Composer Rogelio Cardoza (he/him/they/them, b.1999) is a Los Angeles native pursuing a Bachelor of Arts in Music (Composition Track) at University of California, Riverside (UCR). Cardoza's works have been heard at Walt Disney Concert Hall's Choral Hall, USC Brain and Creativity Institute’s Joyce J. Cammilleri Hall, and The Performance Lab at UCR. He was a Fellow in the Associate Composer Program at the Los Angeles Philharmonic, and has also taken part in Sunset ChamberFest’s Young Composers’ Workshop, Los Angeles Master Chorale’s High School Choir Festival Honor Choir, UCR Concert Band and Orchestra, and the Ramon C. Cortines School for the Visual and Performing Arts Symphonic Band and Concert Choir. He currently studies composition under Ian Dicke, and has had additional studies with Andrew Norman, Sarah Gibson, Thomas Kotcheff, Dana Kaufman, Donald Crockett, Veronica Krausas, Adam Borecki, and others. At UCR, he also studies flute on a Marius de Brabant Scholarship and is Vice-President of the UCR Composers’ Collective.

Benjamin Champion is a freshman at The Juilliard School, where he studies composition with Melinda Wagner. Benjamin graduated from Idyllwild Arts Academy (IAA), where he studied composition with Mark Carlson (UCLA), and piano performance with Dr. Jeanette Louise Yaryan (IAA). Ben spent three years in the Young Composer Fellowship program with the Los Angeles Philharmonic lead by Andrew Norman and Sarah Gibson. Ben’s compositions have been performed by the Los Angeles Philharmonic, the Los Angeles Master Chorale, the L.A. Percussion Quartet, the Calder Quartet, and Rebekah Heller of I.C.E.. Other highlights in Ben’s career include Boston University Tanglewood Institute (summer 2016), Finalist in the Morton Gould Young Composer Awards (2016, ’17, ’18), Yellow Barn International Chamber Music Festival Young Artist/Composer (summer 2017 and 2018) and Winner/Finalist (2018).

Theodore Haber, is a San Francisco Bay Area based composer and violinist. He is a student at the USC Thornton School of Music studying composition with Ted Hearne and Sean Friar. Previous teachers include John Adams, Matthew Cmiel, Samuel Carl Adams, and Robert Yamasato. Haber has participated in the John Adams Young Composers Program summer workshop, The Yellow Barn Young Artists Program, and the soundSCAPE Composition and Performance Exchange. He enjoys collaboration and aims to learn about other art forms through collaborative projects. He has worked with filmmakers, actors, and dancers. He has performed with the Kronos Quartet, in the Other Minds Music Festival, and in the Switchboard Music Festival, and was a member of the San Francisco Symphony Youth Orchestra. His compositions have been premiered by the Baumer String Quartet, The Left Coast Chamber Ensemble, SF Sound, the Friction Quartet, the Now Ensemble, and the USC Thornton Symphony.

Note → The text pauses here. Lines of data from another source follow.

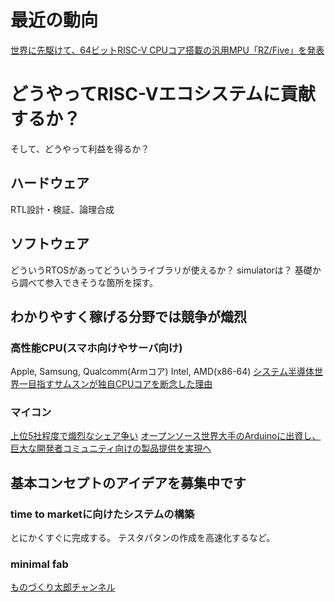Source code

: # 最近の動向
[世界に先駆けて、64ビットRISC-V CPUコア搭載の汎用MPU「RZ/Five」を発表](https://www.renesas.com/jp/ja/about/press-room/renesas-pioneers-risc-v-technology-rzfive-general-purpose-mpus-based-64-bit-risc-v-cpu-core)

# どうやってRISC-Vエコシステムに貢献するか？
そして、どうやって利益を得るか？

## ハードウェア
RTL設計・検証、論理合成

## ソフトウェア
どういうRTOSがあってどういうライブラリが使えるか？
simulatorは？
基礎から調べて参入できそうな箇所を探す。

## わかりやすく稼げる分野では競争が熾烈
### 高性能CPU(スマホ向けやサーバ向け)
Apple, Samsung, Qualcomm(Armコア)
Intel, AMD(x86-64)
[システム半導体世界一目指すサムスンが独自CPUコアを断念した理由](https://xtech.nikkei.com/atcl/nxt/column/18/00950/00012/)

### マイコン
[上位5社程度で熾烈なシェア争い](https://news.mynavi.jp/techplus/article/20220318-2296890/)
[オープンソース世界大手のArduinoに出資し、巨大な開発者コミュニティ向けの製品提供を実現へ](https://www.renesas.com/jp/ja/about/press-room/renesas-announces-investment-popular-open-source-company-arduino-access-huge-developer-community)

## 基本コンセプトのアイデアを募集中です
### time to marketに向けたシステムの構築
とにかくすぐに完成する。
テスタパタンの作成を高速化するなど。

### minimal fab
[ものづくり太郎チャンネル](https://www.youtube.com/watch?v=8_Ttb9HuLQs)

18-year-old Sofia Belimova was born in St. Petersburg, Russia, and is a first-year student at Amherst College. At seven years old, she started studying piano and violin, and a year later she began composition lessons at the St. Petersburg Conservatory with Sofya Levkovskaya. Sofia's family immigrated to the United States in 2009, and in 2010 she was accepted to the Special Music School at Kaufman Music Center where she studied piano with Natela Mchedlishvili and composition with Robinson McClellan. In high school, she went on to attend the Manhattan School of Music Precollege Program where she studied with Wang Jie and Kevin James of the American Composers Orchestra Compose Yourself! Program. She has participated in the Face the Music ensemble and the Luna Composition Lab where she worked with Missy Mazzoli. Her pieces have been performed at The Roulette, Le Poisson Rouge, Mannes School of Music, Doge Hall at Columbia University, Firehouse Space, The Jazz Gallery, The Metropolitan Museum of Art balcony, Merkin Concert Hall, and others.